Leave out the images; return the rest of the data exactly.

[Data to examine — start]

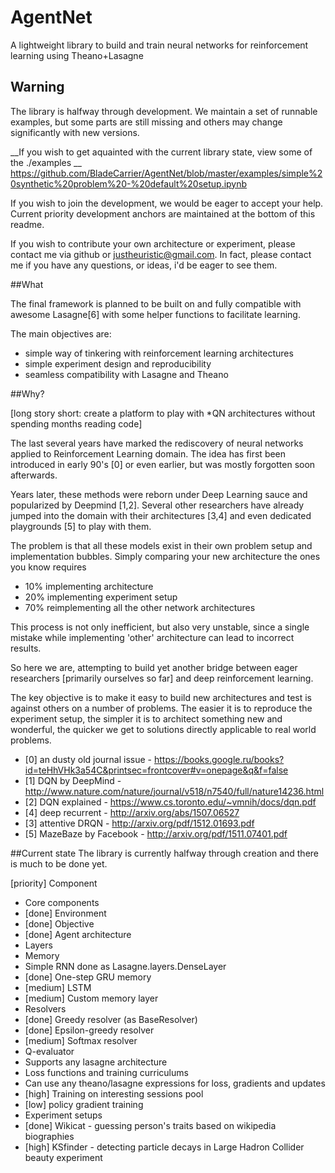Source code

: # AgentNet
A lightweight library to build and train neural networks for reinforcement learning using Theano+Lasagne

## Warning
The library is halfway through development. We maintain a set of runnable examples, but some parts are still missing and others may change significantly with new versions.

__If you wish to get aquainted with the current library state, view some of the ./examples __
https://github.com/BladeCarrier/AgentNet/blob/master/examples/simple%20synthetic%20problem%20-%20default%20setup.ipynb

If you wish to join the development, we would be eager to accept your help. Current priority development anchors are maintained at the bottom of this readme. 

If you wish to contribute your own architecture or experiment, please contact me via github or justheuristic@gmail.com. In fact, please contact me if you have any questions, or ideas, i'd be eager to see them.

##What

The final framework is planned to be built on and fully compatible with awesome Lasagne[6] with some helper functions to facilitate learning.

The main objectives are:
* simple way of tinkering with reinforcement learning architectures
* simple experiment design and reproducibility
* seamless compatibility with Lasagne and Theano



##Why?

[long story short: create a platform to play with *QN architectures without spending months reading code]

The last several years have marked the rediscovery of neural networks applied to Reinforcement Learning domain. The idea has first been introduced in early 90's [0] or even earlier, but was mostly forgotten soon afterwards. 

Years later, these methods were reborn under Deep Learning sauce and popularized by Deepmind [1,2]. Several other researchers have already jumped into the domain with their architectures [3,4] and even dedicated playgrounds [5] to play with them.

The problem is that all these models exist in their own problem setup and implementation bubbles. Simply comparing your new architecture the ones you know requires 
* 10% implementing architecture
* 20% implementing experiment setup
* 70% reimplementing all the other network architectures

This process is not only inefficient, but also very unstable, since a single mistake while implementing 'other' architecture can lead to incorrect results.

So here we are, attempting to build yet another bridge between eager researchers [primarily ourselves so far] and deep reinforcement learning. 

The key objective is to make it easy to build new architectures and test is against others on a number of problems. The easier it is to reproduce the experiment setup, the simpler it is to architect something new and wonderful, the quicker we get to solutions directly applicable to real world problems.

* [0] an dusty old journal issue - https://books.google.ru/books?id=teHhVHk3a54C&printsec=frontcover#v=onepage&q&f=false
* [1] DQN by DeepMind - http://www.nature.com/nature/journal/v518/n7540/full/nature14236.html 
* [2] DQN explained - https://www.cs.toronto.edu/~vmnih/docs/dqn.pdf
* [4] deep recurrent  - http://arxiv.org/abs/1507.06527
* [3] attentive DRQN - http://arxiv.org/pdf/1512.01693.pdf
* [5] MazeBaze by Facebook - http://arxiv.org/pdf/1511.07401.pdf



##Current state
The library is currently halfway through creation and there is much to be done yet.

[priority] Component

* Core components
 * [done] Environment
 * [done] Objective
 * [done] Agent architecture
* Layers 
 * Memory 
  * Simple RNN done as Lasagne.layers.DenseLayer
  * [done] One-step GRU memory 
  * [medium] LSTM
  * [medium] Custom memory layer
 * Resolvers
  * [done] Greedy resolver (as BaseResolver) 
  * [done] Epsilon-greedy resolver
  * [medium] Softmax resolver
 * Q-evaluator
  * Supports any lasagne architecture 
* Loss functions and training curriculums
 * Can use any theano/lasagne expressions for loss, gradients and updates
 * [high] Training on interesting sessions pool
 * [low] policy gradient training
* Experiment setups
 * [done] Wikicat - guessing person's traits based on wikipedia biographies
 * [high] KSfinder - detecting particle decays in Large Hadron Collider beauty experiment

[Data to examine — finish]

> _Exercise result_:
Source code

: # AgentNet
A lightweight library to build and train neural networks for reinforcement learning using Theano+Lasagne

## Warning
The library is halfway through development. We maintain a set of runnable examples, but some parts are still missing and others may change significantly with new versions.

__If you wish to get aquainted with the current library state, view some of the ./examples __
https://github.com/BladeCarrier/AgentNet/blob/master/examples/simple%20synthetic%20problem%20-%20default%20setup.ipynb

If you wish to join the development, we would be eager to accept your help. Current priority development anchors are maintained at the bottom of this readme. 

If you wish to contribute your own architecture or experiment, please contact me via github or justheuristic@gmail.com. In fact, please contact me if you have any questions, or ideas, i'd be eager to see them.

##What

The final framework is planned to be built on and fully compatible with awesome Lasagne[6] with some helper functions to facilitate learning.

The main objectives are:
* simple way of tinkering with reinforcement learning architectures
* simple experiment design and reproducibility
* seamless compatibility with Lasagne and Theano



##Why?

[long story short: create a platform to play with *QN architectures without spending months reading code]

The last several years have marked the rediscovery of neural networks applied to Reinforcement Learning domain. The idea has first been introduced in early 90's [0] or even earlier, but was mostly forgotten soon afterwards. 

Years later, these methods were reborn under Deep Learning sauce and popularized by Deepmind [1,2]. Several other researchers have already jumped into the domain with their architectures [3,4] and even dedicated playgrounds [5] to play with them.

The problem is that all these models exist in their own problem setup and implementation bubbles. Simply comparing your new architecture the ones you know requires 
* 10% implementing architecture
* 20% implementing experiment setup
* 70% reimplementing all the other network architectures

This process is not only inefficient, but also very unstable, since a single mistake while implementing 'other' architecture can lead to incorrect results.

So here we are, attempting to build yet another bridge between eager researchers [primarily ourselves so far] and deep reinforcement learning. 

The key objective is to make it easy to build new architectures and test is against others on a number of problems. The easier it is to reproduce the experiment setup, the simpler it is to architect something new and wonderful, the quicker we get to solutions directly applicable to real world problems.

* [0] an dusty old journal issue - https://books.google.ru/books?id=teHhVHk3a54C&printsec=frontcover#v=onepage&q&f=false
* [1] DQN by DeepMind - http://www.nature.com/nature/journal/v518/n7540/full/nature14236.html 
* [2] DQN explained - https://www.cs.toronto.edu/~vmnih/docs/dqn.pdf
* [4] deep recurrent  - http://arxiv.org/abs/1507.06527
* [3] attentive DRQN - http://arxiv.org/pdf/1512.01693.pdf
* [5] MazeBaze by Facebook - http://arxiv.org/pdf/1511.07401.pdf



##Current state
The library is currently halfway through creation and there is much to be done yet.

[priority] Component

* Core components
 * [done] Environment
 * [done] Objective
 * [done] Agent architecture
* Layers 
 * Memory 
  * Simple RNN done as Lasagne.layers.DenseLayer
  * [done] One-step GRU memory 
  * [medium] LSTM
  * [medium] Custom memory layer
 * Resolvers
  * [done] Greedy resolver (as BaseResolver) 
  * [done] Epsilon-greedy resolver
  * [medium] Softmax resolver
 * Q-evaluator
  * Supports any lasagne architecture 
* Loss functions and training curriculums
 * Can use any theano/lasagne expressions for loss, gradients and updates
 * [high] Training on interesting sessions pool
 * [low] policy gradient training
* Experiment setups
 * [done] Wikicat - guessing person's traits based on wikipedia biographies
 * [high] KSfinder - detecting particle decays in Large Hadron Collider beauty experiment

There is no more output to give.